Various factors account for the need for extra time on exams for students with disabilities. Providing extended time on exams gives the student equal access to show their mastery of the material. In other words, it levels the playing field.
How can I be assured that students who take exams for my classes at the DSS Office are being closely monitored to prevent cheating?
Students who have exams proctored by the DSS Office are monitored regularly by the DSS staff. When a professor fills out the Testing Agreement through the DSS Online Services website, the DSS Office uses the information provided to proctor the exam according to the professor's standards (i.e., no books or notes, but calculators are permitted). The student leaves all materials other than those specified on the Testing Agreement with the DSS staff. During the exam the staff monitors students closely in order to maintain the integrity of the exam. If a student is suspected of cheating, the DSS staff will stop the exam and the professor is immediately notified.
When should I proctor an exam and when should it be proctored by DSS?
If they prefer, faculty may proctor all of their exams as long as they are providing their DSS students with their approved accommodations. Due to the high number of students who receive accommodations on exams, DSS asks faculty to proctor exams for students who receive 50% (time and a half) extended time. The DSS Office will continue to proctor exams for students who need to test on a computer, utilize other forms of assistive technology, or have more than 50% extended time. If you are unsure if you should be proctoring exams, or if your student should be testing in the DSS Office, please contact our office to discuss the individual student. Please remember, if your student will be testing in the DSS Office, then both you and your student will need to submit a Testing Agreement through the DSS Online Services website 7 days before the exam (14 days before finals).
Does a student who identifies him/herself to the university as having a disability automatically receive accommodations from DSS?
Prior to receiving accommodations from DSS, a student must present documentation of a disability, which shows a limitation in a major life activity from a qualified professional. The DSS Office then reviews the documentation and makes a determination of the kind of accommodations the student needs according to the ADA and California law.
Should I refer a student to DSS?
Faculty members are encouraged to refer students whom they suspect may have a disability to the DSS Office. While we do not provide testing for disabilities, we can refer the student to professionals in the area.
How do I verify the eligibility of a student who simply tells me that he/she has a disability and requires accommodations?

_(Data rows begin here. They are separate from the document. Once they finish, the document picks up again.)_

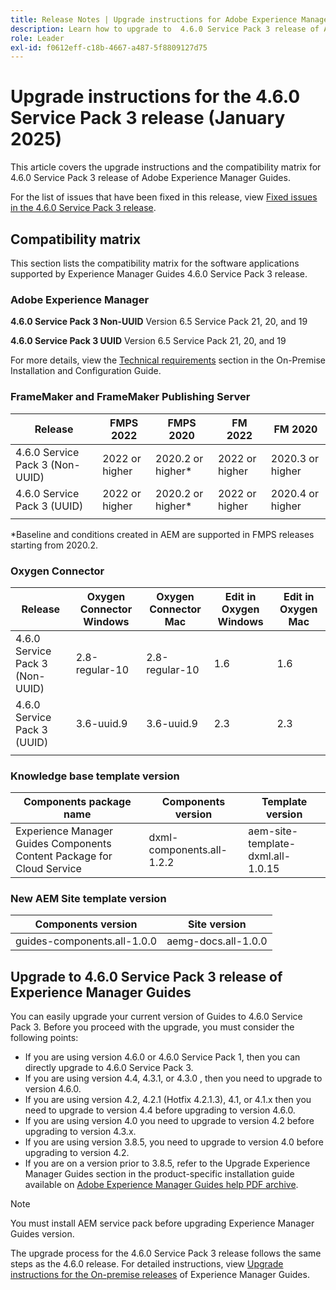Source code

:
 ```yaml
---
title: Release Notes | Upgrade instructions for Adobe Experience Manager Guides 4.6.0 Service Pack 3 release
description: Learn how to upgrade to  4.6.0 Service Pack 3 release of Adobe Experience Manager Guides
role: Leader
exl-id: f0612eff-c18b-4667-a487-5f8809127d75
---
```

# Upgrade instructions for the 4.6.0 Service Pack 3 release (January 2025)

This article covers the upgrade instructions and the  compatibility matrix for 4.6.0 Service Pack 3 release of Adobe Experience Manager Guides.

For the list of issues that have been fixed in this release, view [Fixed issues in the 4.6.0 Service Pack 3 release](fixed-issues-4-6-0-sp2.md).

## Compatibility matrix

This section lists the compatibility matrix for the software applications supported by Experience Manager Guides 4.6.0 Service Pack 3 release.

### Adobe Experience Manager

**4.6.0 Service Pack 3 Non-UUID**
Version 6.5 Service Pack 21, 20, and 19

**4.6.0 Service Pack 3 UUID**
Version 6.5 Service Pack 21, 20, and 19

For more details, view the [Technical requirements](../install-guide/download-install-technical-requirements.md) section in the On-Premise Installation and Configuration Guide.

### FrameMaker and FrameMaker Publishing Server

|Release| FMPS 2022 | FMPS 2020 | FM 2022 | FM 2020 |
| --- | --- | --- | --- | --- |
|4.6.0 Service Pack 3 (Non-UUID)| 2022 or higher |2020.2 or higher* | 2022 or higher | 2020.3 or higher |
|4.6.0 Service Pack 3 (UUID) | 2022 or higher | 2020.2 or higher*  | 2022 or higher | 2020.4 or higher |
| | | | |

*Baseline and conditions created in AEM are supported in FMPS releases starting from 2020.2.

### Oxygen Connector

| Release | Oxygen Connector Windows | Oxygen Connector Mac | Edit in Oxygen Windows | Edit in Oxygen Mac |  
| --- | --- | --- |--- |--- |
| 4.6.0 Service Pack 3 (Non-UUID)|  2.8-regular-10| 2.8-regular-10 |  1.6 | 1.6  |
| 4.6.0 Service Pack 3 (UUID) | 3.6-uuid.9|3.6-uuid.9 |2.3 | 2.3  |
|  |  |   |  

### Knowledge base template version

|Components package name| Components version | Template version|
|---|---|---|
|Experience Manager Guides Components Content Package for Cloud Service|dxml-components.all-1.2.2| aem-site-template-dxml.all-1.0.15|

### New AEM Site template version

| Components version | Site version|
|---|---|
|guides-components.all-1.0.0|aemg-docs.all-1.0.0 |

## Upgrade to 4.6.0 Service Pack 3 release of Experience Manager Guides

You can easily upgrade your current version of Guides to 4.6.0 Service Pack 3. Before you proceed with the upgrade, you must consider the following points:

- If you are using version 4.6.0 or 4.6.0 Service Pack 1, then you can directly upgrade to 4.6.0 Service Pack 3.
- If you are using version 4.4, 4.3.1, or 4.3.0 , then you need to upgrade to version 4.6.0. 
- If you are using version 4.2, 4.2.1 (Hotfix 4.2.1.3), 4.1, or 4.1.x then you need to upgrade to version 4.4 before upgrading to version 4.6.0.
- If you are using version 4.0 you need to upgrade to version 4.2 before upgrading to version 4.3.x.
- If you are using version 3.8.5, you need to upgrade to version 4.0 before upgrading to version 4.2.
- If you are on a version prior to 3.8.5, refer to the Upgrade Experience Manager Guides section in the product-specific installation guide available on [Adobe Experience Manager Guides help PDF archive](https://helpx.adobe.com/xml-documentation-for-experience-manager/archive.html).

>[!NOTE]
>
>You must install AEM service pack before upgrading Experience Manager Guides version.

The upgrade process for the 4.6.0 Service Pack 3 release follows the same steps as the 4.6.0 release. For detailed instructions, view [Upgrade instructions for the On-premise releases](../install-guide/upgrade-xml-documentation.md) of Experience Manager Guides.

Students that are registered with the DSS Office must login to the DSS Online Services website and request that their professors be notified of their approved accommodations. Once verified by DSS, an email will be sent to the faculty's LMU account detailing the student's approved accommodations. If you do not receive this email from the DSS Office, then you should not be providing the student with accommodations.
Will most students with disabilities (who are already aware of their disability) identify themselves to me at the beginning of the semester?
Students who use our services are directed to meet with individual professors during office hours at the beginning of the semester in order to discuss how their disability may have an impact on the specific course. Some students choose not to identify themselves, thereby choosing not to utilize approved accommodations, for various reasons. Other students may be in the process of applying for accommodations and may find they are eligible for accommodations in the middle, or even at the end, of the semester. It is important to realize that any student requesting classroom accommodations must make timely requests for appropriate accommodations.
Do I have the right to know the nature of a student's disability?
The U.S. Department of Justice has indicated that a faculty member generally does not have a need to know what the disability is, only that it has been appropriately verified by the office assigned this responsibility on behalf of the institution. Upon approval of a student's request for accommodations, the university and the professor are required by law to properly accommodate the student. However, a student can sign a Release of Information form, which will allow the DSS Office to share information about his/her disability with a faculty member. These forms are available on the DSS website or in the DSS Office. In addition, if the student decides, he/she can disclose this information to his/her professors directly.
Do I have the right to know which students in my classes have disabilities?
All students have the right to keep their disability confidential. If a student chooses to use their accommodations in your class, they may request that the DSS Office email your LMU account with this information. DSS will only email approved accommodations and will not disclose the student's disability.
Are there any specifications that I need to be aware of when selecting new technology for my students?
Loyola Marymount University has specific Technology Accessibility Guidelines which need to be considered when looking to utilize or purchase new technology. These guidelines are available on the DSS website as well as in a PDF version.